Hey, great. Thanks for taking the questions. Hey, Al, I'm just trying to understand your thoughts around starting at 6%-8% with the CVI guidance. That's where you were starting points for 2018 and 2019, but now you have the myopia control portfolio as an extra lever. You have some easier comps, especially in the first quarter. From what you just said, you have some, you know, price increases also helping you out as a potential tailwind there. How are you thinking about that 6%-8% starting point?
I'll answer it as easy as one word, COVID. That's it, right? If you wanna think that 6-8 is conservative, I'm not gonna argue with you on that, but I'm also not sure what's gonna happen with COVID and some of the variants out there. You have to try to factor that in a little bit. You know, it's only prudent when you're giving annual guidance in a period like we're in today, to try to build in a little bit of conservatism, if you will, for that.
Okay. I think that's fair enough. Then on the EPS side, when you think about the year-over-year walk, I think you said 11% constant currency EPS growth, if I'm not mistaken, at the midpoint. We can all walk that down to what the FX impact was and I think you gave it to begin with. How should we think about the impact of year-over-year on increased investments that you're making, and tax on EPS?
The tax we have going up a little bit 'cause it was kind of in the low 11s going to 13%. So obviously if you excluded tax, right, our profit growth would be better. If you kinda look at kinda leverage through the P&L, I guess I'd just do it at a high level and say, if I went to the midpoint of guidance, it's 7% is the midpoint of revenue guidance and constant currency, and the midpoint of EPS guidance is 11%, and that includes hurdling the tax, right, that we talked about. That's your leverage right there, right? I mean, I've talked in the past about how we have a business where we can lever this business. We've invested a lot in myopia management. We're gonna continue to invest there.

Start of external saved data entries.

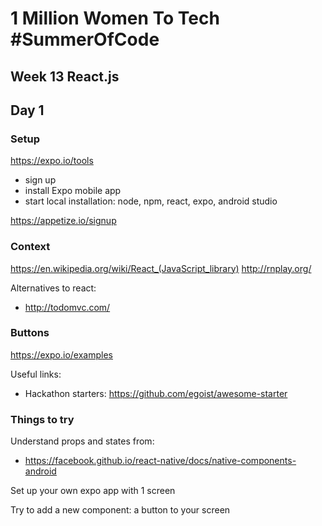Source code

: # 1 Million Women To Tech #SummerOfCode

## Week 13 React.js

## Day 1

### Setup

https://expo.io/tools
- sign up
- install Expo mobile app
- start local installation: node, npm, react, expo, android studio

https://appetize.io/signup

### Context

https://en.wikipedia.org/wiki/React_(JavaScript_library)
http://rnplay.org/

Alternatives to react:
- http://todomvc.com/

### Buttons

https://expo.io/examples

Useful links:
- Hackathon starters: https://github.com/egoist/awesome-starter

### Things to try

Understand props and states from:
- https://facebook.github.io/react-native/docs/native-components-android

Set up your own expo app with 1 screen

Try to add a new component: a button to your screen
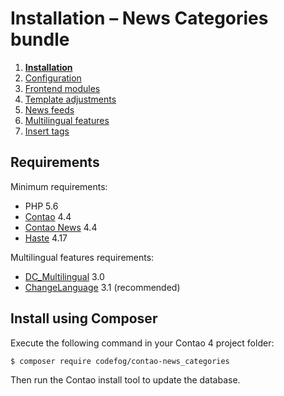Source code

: # Installation – News Categories bundle

1. [**Installation**](installation.md)
2. [Configuration](configuration.md)
3. [Frontend modules](frontend-modules.md)
4. [Template adjustments](template-adjustments.md)
5. [News feeds](news-feeds.md)
6. [Multilingual features](multilingual-features.md)
7. [Insert tags](insert-tags.md)


## Requirements

Minimum requirements:

 - PHP 5.6
 - [Contao](https://github.com/contao/managed-edition) 4.4
 - [Contao News](https://github.com/contao/news-bundle) 4.4
 - [Haste](https://github.com/codefog/contao-haste) 4.17

Multilingual features requirements:

 - [DC_Multilingual](https://github.com/terminal42/contao-dc_multilingual) 3.0
 - [ChangeLanguage](https://github.com/terminal42/contao-changelanguage) 3.1 (recommended)


## Install using Composer

Execute the following command in your Contao 4 project folder:

    $ composer require codefog/contao-news_categories

Then run the Contao install tool to update the database.
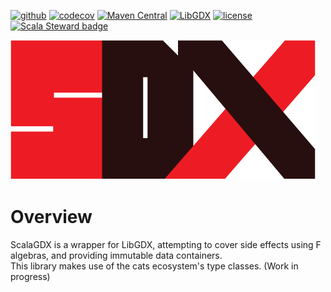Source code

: [![github](https://img.shields.io/github/workflow/status/scalagdx/scalagdx/Scala%20CI?logo=GitHub)](https://github.com/scalagdx/scalagdx/actions?query=workflow%3A%22Scala+CI%22)
[![codecov](https://codecov.io/gh/scalagdx/scalagdx/branch/main/graph/badge.svg?token=XX5LL6MDQT)](https://codecov.io/gh/scalagdx/scalagdx)
[![Maven Central](https://img.shields.io/maven-central/v/com.github.scalagdx/scalagdx-app.svg)](https://oss.sonatype.org/#nexus-search;quick~scalagdx)
[![LibGDX](https://img.shields.io/badge/libgdx-1.9.13-yellow.svg)](https://libgdx.badlogicgames.com/)
[![license](https://img.shields.io/badge/license-MIT-green)](https://opensource.org/licenses/MIT)
[![Scala Steward badge](https://img.shields.io/badge/Scala_Steward-helping-blue.svg?style=flat&logo=data:image/png;base64,iVBORw0KGgoAAAANSUhEUgAAAA4AAAAQCAMAAAARSr4IAAAAVFBMVEUAAACHjojlOy5NWlrKzcYRKjGFjIbp293YycuLa3pYY2LSqql4f3pCUFTgSjNodYRmcXUsPD/NTTbjRS+2jomhgnzNc223cGvZS0HaSD0XLjbaSjElhIr+AAAAAXRSTlMAQObYZgAAAHlJREFUCNdNyosOwyAIhWHAQS1Vt7a77/3fcxxdmv0xwmckutAR1nkm4ggbyEcg/wWmlGLDAA3oL50xi6fk5ffZ3E2E3QfZDCcCN2YtbEWZt+Drc6u6rlqv7Uk0LdKqqr5rk2UCRXOk0vmQKGfc94nOJyQjouF9H/wCc9gECEYfONoAAAAASUVORK5CYII=)](https://scala-steward.org)

![sdx-logo](public/logo.png)
#  Overview
ScalaGDX is a wrapper for LibGDX, attempting to cover side effects using F algebras, and providing immutable data containers.   
This library makes use of the cats ecosystem's type classes. (Work in progress)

Frankly, we're investing in vision more aggressively in a number of different areas, which we started this past quarter, you know, with some sales force expansion in several markets. A lot of investments going into vision right now. Sales force, product launches, MyDay multifocal, super excited about that. You know, SightGlass, a lot of different areas. We're doing all those investments and we're still talking about 7% and 11% leverage through the P&L. I feel pretty good about that. That, again, hurdles the tax increase.
Thank you. Next question from the line of Jeff Johnson of Baird. Your line is open.

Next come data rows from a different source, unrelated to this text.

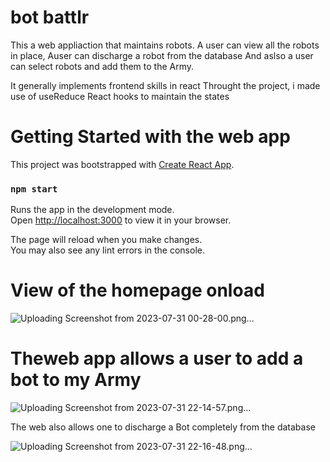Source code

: # bot battlr 

This a web appliaction that maintains robots.
A user can view all the robots in place,
Auser can discharge a robot from the database
And aslso a user can select robots and add them to the Army.

It generally implements frontend skills in react
Throught the project, i made use of useReduce React hooks to maintain the states
# Getting Started with the web app

This project was bootstrapped with [Create React App](https://github.com/facebook/create-react-app).


### `npm start`

Runs the app in the development mode.\
Open [http://localhost:3000](http://localhost:3000) to view it in your browser.

The page will reload when you make changes.\
You may also see any lint errors in the console.

# View of the homepage onload
![Uploading Screenshot from 2023-07-31 00-28-00.png…]()

# Theweb app allows a user to add a bot to my Army
![Uploading Screenshot from 2023-07-31 22-14-57.png…]()

The web also allows one to discharge a Bot completely from the database

![Uploading Screenshot from 2023-07-31 22-16-48.png…]()

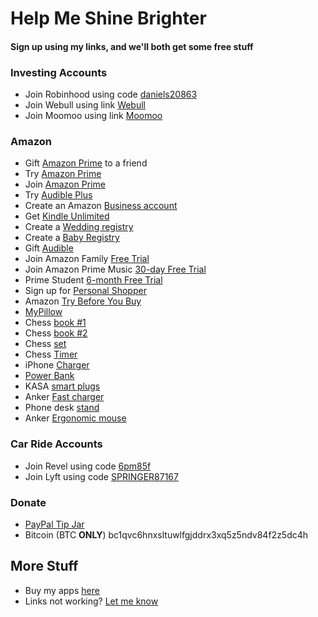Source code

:# Help Me Shine Brighter
#### Sign up using **my links**, and we'll both get some free stuff

### Investing Accounts
  - Join Robinhood using code [daniels20863](https://join.robinhood.com/daniels20863)
  - Join Webull using link [Webull](https://a.webull.com/8kstecCtaeVS4ZsVbz)
  - Join Moomoo using link [Moomoo](https://j.moomoo.com/00kcml)

### Amazon
- Gift [Amazon Prime](https://amzn.to/3bfeniq) to a friend
- Try [Amazon Prime](https://amzn.to/3tPQxAa)
- Join [Amazon Prime](https://amzn.to/39FDzOw)
- Try [Audible Plus](https://amzn.to/3O9Yybj)
- Create an Amazon [Business account](https://amzn.to/3ND31ST)
- Get [Kindle Unlimited](https://amzn.to/3NbZ0Eu)
- Create a [Wedding registry](https://amzn.to/3zRSK1V)
- Create a [Baby Registry](https://amzn.to/3OuJKUs)
- Gift [Audible](https://amzn.to/3y5MMsM)
- Join Amazon Family [Free Trial](https://amzn.to/3I6aWa1)
- Join Amazon Prime Music [30-day Free Trial](https://amzn.to/3yuBr4L)
- Prime Student [6-month Free Trial](https://amzn.to/3tLbPP9)
- Sign up for [Personal Shopper](https://amzn.to/3ucwOuP)
- Amazon [Try Before You Buy](https://amzn.to/3bfI6re)
- [MyPillow](https://amzn.to/3aboKDB)
- Chess [book #1](https://amzn.to/3y8xKBm)
- Chess [book #2](https://amzn.to/3bIYAsl)
- Chess [set](https://amzn.to/3aeraBj)
- Chess [Timer](https://amzn.to/3nCIbYU)
- iPhone [Charger](https://amzn.to/3yzSweu)
- [Power Bank](https://amzn.to/3OPtRbu)
- KASA [smart plugs](https://amzn.to/3um3wd1)
- Anker [Fast charger](https://amzn.to/3bJ9C0P)
- Phone desk [stand](https://amzn.to/3nykEIO)
- Anker [Ergonomic mouse](https://amzn.to/3a4D8O5)

### Car Ride Accounts
  - Join Revel using code [6pm85f](http://app.gorevel.com/redeem-code/6pm85f)
  - Join Lyft using code [SPRINGER87167](https://www.lyft.com/i/SPRINGER87167?utm_medium=p2pi_iacc)

### Donate
- [PayPal Tip Jar](https://www.paypal.com/paypalme/danielspringerpaypal)
- Bitcoin (BTC **ONLY**) bc1qvc6hnxsltuwlfgjddrx3xq5z5ndv84f2z5dc4h

## More Stuff
- Buy my apps [here](https://apple.co/3uyCNct)
- Links not working? [Let me know](https://forms.gle/nkLPf2BcZy8V3VHA9)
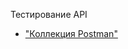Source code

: Тестирование API
- ["Коллекция Postman"]([B2025_09_28.pdf](https://.postman.co/workspace/%D0%9A%D1%80%D0%B8%D1%81%D1%82%D0%B8%D0%BD%D0%B0's-Workspace~eece8def-b0b1-4180-8e2e-37a4aa350d17/environment/48855249-313b441d-7a20-48da-8e7b-10fe85f4f10b?action=share&creator=48855249&active-environment=48855249-313b441d-7a20-48da-8e7b-10fe85f4f10b))
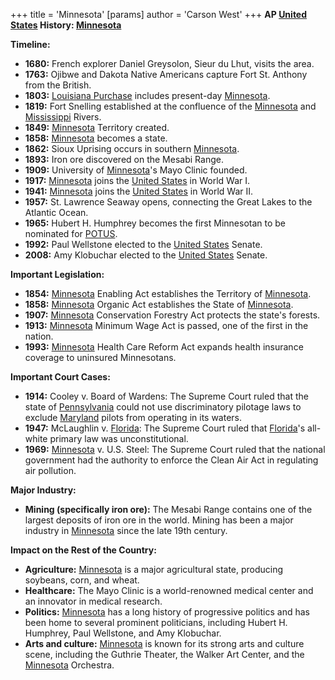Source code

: +++
 title = 'Minnesota'
[params]
	author = 'Carson West'
+++
**AP [United States](./../united-states/) History: [Minnesota](./../minnesota/)**

**Timeline:**

* **1680:** French explorer Daniel Greysolon, Sieur du Lhut, visits the area.
* **1763:** Ojibwe and Dakota Native Americans capture Fort St. Anthony from the British.
* **1803:** [Louisiana Purchase](./../louisiana-purchase/) includes present-day [Minnesota](./../minnesota/).
* **1819:** Fort Snelling established at the confluence of the [Minnesota](./../minnesota/) and [Mississippi](./../mississippi/) Rivers.
* **1849:** [Minnesota](./../minnesota/) Territory created.
* **1858:** [Minnesota](./../minnesota/) becomes a state.
* **1862:** Sioux Uprising occurs in southern [Minnesota](./../minnesota/).
* **1893:** Iron ore discovered on the Mesabi Range.
* **1909:** University of [Minnesota](./../minnesota/)'s Mayo Clinic founded.
* **1917:** [Minnesota](./../minnesota/) joins the [United States](./../united-states/) in World War I.
* **1941:** [Minnesota](./../minnesota/) joins the [United States](./../united-states/) in World War II.
* **1957:** St. Lawrence Seaway opens, connecting the Great Lakes to the Atlantic Ocean.
* **1965:** Hubert H. Humphrey becomes the first Minnesotan to be nominated for [POTUS](./../potus/).
* **1992:** Paul Wellstone elected to the [United States](./../united-states/) Senate.
* **2008:** Amy Klobuchar elected to the [United States](./../united-states/) Senate.

**Important Legislation:**

* **1854:** [Minnesota](./../minnesota/) Enabling Act establishes the Territory of [Minnesota](./../minnesota/).
* **1858:** [Minnesota](./../minnesota/) Organic Act establishes the State of [Minnesota](./../minnesota/).
* **1907:** [Minnesota](./../minnesota/) Conservation Forestry Act protects the state's forests.
* **1913:** [Minnesota](./../minnesota/) Minimum Wage Act is passed, one of the first in the nation.
* **1993:** [Minnesota](./../minnesota/) Health Care Reform Act expands health insurance coverage to uninsured Minnesotans.

**Important Court Cases:**

* **1914:** Cooley v. Board of Wardens: The Supreme Court ruled that the state of [Pennsylvania](./../pennsylvania/) could not use discriminatory pilotage laws to exclude [Maryland](./../maryland/) pilots from operating in its waters.
* **1947:** McLaughlin v. [Florida](./../florida/): The Supreme Court ruled that [Florida](./../florida/)'s all-white primary law was unconstitutional.
* **1969:** [Minnesota](./../minnesota/) v. U.S. Steel: The Supreme Court ruled that the national government had the authority to enforce the Clean Air Act in regulating air pollution.

**Major Industry:**

* **Mining (specifically iron ore):** The Mesabi Range contains one of the largest deposits of iron ore in the world. Mining has been a major industry in [Minnesota](./../minnesota/) since the late 19th century.

**Impact on the Rest of the Country:**

* **Agriculture:** [Minnesota](./../minnesota/) is a major agricultural state, producing soybeans, corn, and wheat.
* **Healthcare:** The Mayo Clinic is a world-renowned medical center and an innovator in medical research.
* **Politics:** [Minnesota](./../minnesota/) has a long history of progressive politics and has been home to several prominent politicians, including Hubert H. Humphrey, Paul Wellstone, and Amy Klobuchar.
* **Arts and culture:** [Minnesota](./../minnesota/) is known for its strong arts and culture scene, including the Guthrie Theater, the Walker Art Center, and the [Minnesota](./../minnesota/) Orchestra.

Hey guys, good evening. Hey Al, maybe another pricing question, not just on the core portfolio, but MiSight. You know, when we go out and talk to a lot of these docs, it just seems like everybody's really excited about the technology, you know, wants to be pushing this into more and more patients. But that $750, you know, wholesale price or selling price, however you wanna look at it, is kind of a big hurdle, especially if these guys wanna put $500 in professional fees or something on top of that, or in some cases even more. You know, how comfortable are you with that $750?
I mean, you know, if you did $19 million in MiSight revenue, even if you haircut the per box price by a good amount to really push penetration, you'd probably make that up within a year or two, or maybe faster. I mean, just what do you think on that wholesale price that is, you know, pretty high right now?

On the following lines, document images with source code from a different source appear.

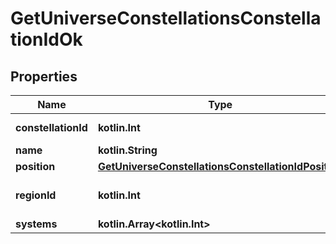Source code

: 
# GetUniverseConstellationsConstellationIdOk

## Properties
Name | Type | Description | Notes
------------ | ------------- | ------------- | -------------
**constellationId** | **kotlin.Int** | constellation_id integer | 
**name** | **kotlin.String** | name string | 
**position** | [**GetUniverseConstellationsConstellationIdPosition**](GetUniverseConstellationsConstellationIdPosition.md) |  | 
**regionId** | **kotlin.Int** | The region this constellation is in | 
**systems** | **kotlin.Array&lt;kotlin.Int&gt;** | systems array | 



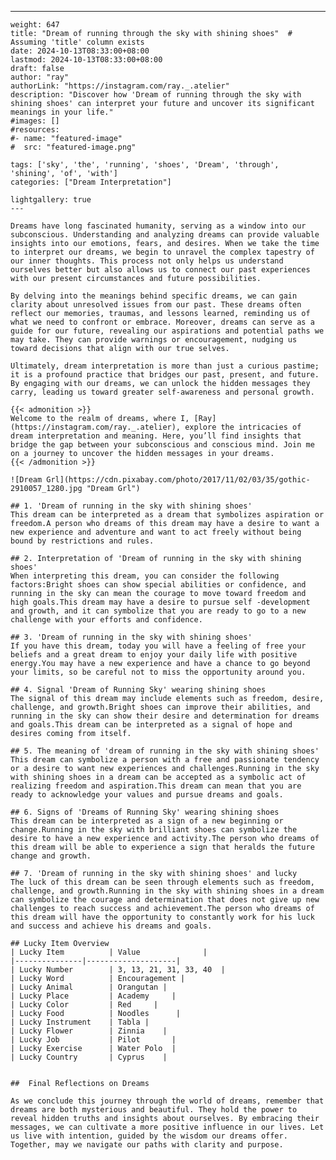 ---
    weight: 647
    title: "Dream of running through the sky with shining shoes"  # Assuming 'title' column exists
    date: 2024-10-13T08:33:00+08:00
    lastmod: 2024-10-13T08:33:00+08:00
    draft: false
    author: "ray"
    authorLink: "https://instagram.com/ray._.atelier"
    description: "Discover how 'Dream of running through the sky with shining shoes' can interpret your future and uncover its significant meanings in your life."
    #images: []
    #resources:
    #- name: "featured-image"
    #  src: "featured-image.png"
    
    tags: ['sky', 'the', 'running', 'shoes', 'Dream', 'through', 'shining', 'of', 'with']
    categories: ["Dream Interpretation"]
    
    lightgallery: true
    ---
    
    Dreams have long fascinated humanity, serving as a window into our subconscious. Understanding and analyzing dreams can provide valuable insights into our emotions, fears, and desires. When we take the time to interpret our dreams, we begin to unravel the complex tapestry of our inner thoughts. This process not only helps us understand ourselves better but also allows us to connect our past experiences with our present circumstances and future possibilities.
    
    By delving into the meanings behind specific dreams, we can gain clarity about unresolved issues from our past. These dreams often reflect our memories, traumas, and lessons learned, reminding us of what we need to confront or embrace. Moreover, dreams can serve as a guide for our future, revealing our aspirations and potential paths we may take. They can provide warnings or encouragement, nudging us toward decisions that align with our true selves.
    
    Ultimately, dream interpretation is more than just a curious pastime; it is a profound practice that bridges our past, present, and future. By engaging with our dreams, we can unlock the hidden messages they carry, leading us toward greater self-awareness and personal growth.
    
    {{< admonition >}}
    Welcome to the realm of dreams, where I, [Ray](https://instagram.com/ray._.atelier), explore the intricacies of dream interpretation and meaning. Here, you’ll find insights that bridge the gap between your subconscious and conscious mind. Join me on a journey to uncover the hidden messages in your dreams.
    {{< /admonition >}}
    
    ![Dream Grl](https://cdn.pixabay.com/photo/2017/11/02/03/35/gothic-2910057_1280.jpg "Dream Grl")
    
    ## 1. 'Dream of running in the sky with shining shoes'
    This dream can be interpreted as a dream that symbolizes aspiration or freedom.A person who dreams of this dream may have a desire to want a new experience and adventure and want to act freely without being bound by restrictions and rules.
    
    ## 2. Interpretation of 'Dream of running in the sky with shining shoes'
    When interpreting this dream, you can consider the following factors:Bright shoes can show special abilities or confidence, and running in the sky can mean the courage to move toward freedom and high goals.This dream may have a desire to pursue self -development and growth, and it can symbolize that you are ready to go to a new challenge with your efforts and confidence.
    
    ## 3. 'Dream of running in the sky with shining shoes'
    If you have this dream, today you will have a feeling of free your beliefs and a great dream to enjoy your daily life with positive energy.You may have a new experience and have a chance to go beyond your limits, so be careful not to miss the opportunity around you.
    
    ## 4. Signal 'Dream of Running Sky' wearing shining shoes
    The signal of this dream may include elements such as freedom, desire, challenge, and growth.Bright shoes can improve their abilities, and running in the sky can show their desire and determination for dreams and goals.This dream can be interpreted as a signal of hope and desires coming from itself.
    
    ## 5. The meaning of 'dream of running in the sky with shining shoes'
    This dream can symbolize a person with a free and passionate tendency or a desire to want new experiences and challenges.Running in the sky with shining shoes in a dream can be accepted as a symbolic act of realizing freedom and aspiration.This dream can mean that you are ready to acknowledge your values and pursue dreams and goals.
    
    ## 6. Signs of 'Dreams of Running Sky' wearing shining shoes
    This dream can be interpreted as a sign of a new beginning or change.Running in the sky with brilliant shoes can symbolize the desire to have a new experience and activity.The person who dreams of this dream will be able to experience a sign that heralds the future change and growth.
    
    ## 7. 'Dream of running in the sky with shining shoes' and lucky
    The luck of this dream can be seen through elements such as freedom, challenge, and growth.Running in the sky with shining shoes in a dream can symbolize the courage and determination that does not give up new challenges to reach success and achievement.The person who dreams of this dream will have the opportunity to constantly work for his luck and success and achieve his dreams and goals.
    
    ## Lucky Item Overview
    | Lucky Item          | Value              |
    |---------------|--------------------|
    | Lucky Number        | 3, 13, 21, 31, 33, 40  |
    | Lucky Word          | Encouragement |
    | Lucky Animal        | Orangutan |
    | Lucky Place         | Academy     |
    | Lucky Color         | Red     |
    | Lucky Food          | Noodles      |
    | Lucky Instrument    | Tabla |
    | Lucky Flower        | Zinnia    |
    | Lucky Job           | Pilot       |
    | Lucky Exercise      | Water Polo  |
    | Lucky Country       | Cyprus    |
    
    
    ##  Final Reflections on Dreams
    
    As we conclude this journey through the world of dreams, remember that dreams are both mysterious and beautiful. They hold the power to reveal hidden truths and insights about ourselves. By embracing their messages, we can cultivate a more positive influence in our lives. Let us live with intention, guided by the wisdom our dreams offer. Together, may we navigate our paths with clarity and purpose.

Yeah, that's a great question, Jeff. You know, we're talking about that internally right now. We wanted to get through year-end here, where we had a good comp, especially in the U.S. against last year, where you remember we gave a lot of the lenses away for free. We are looking at that. We are doing some sensitivity on that, to your point, right? You cut price, but you sell more product, and does that make up for it? We're kind of evaluating that, if you will, right now. Having said that, the number one pushback by far is definitely not price, right? That's on the list, but it's not number one.
It continues to be these staffing concerns and fit concerns and the amount of time it takes to, you know, talk to the parents, talk to the kids, get the kids in it. It's just a longer process than what we initially thought. We're still seeing a situation where we're getting there, and we're converting a ton of the patients, but it's taking 6 months, 9 months, something like that, 12 months. The kid has to come in again, right? The ECP explains that they have myopia, what it means, how it's progressing. The parent doesn't wanna pay, to your point, or they're concerned about putting their kids in contact lenses.
They delay the decision, and then they come back in, and the ECP explains that their child's eyesight is worse, and it's going to continue to get worse. That's when the sale actually happens. The actual sale, which frankly, I thought was gonna happen a little bit quicker, obviously, you know, when I put the numbers out there and the uptake is still happening, it's just a little bit more delayed. I think pricing is a component of it, but just better fit activity is gonna drive it also.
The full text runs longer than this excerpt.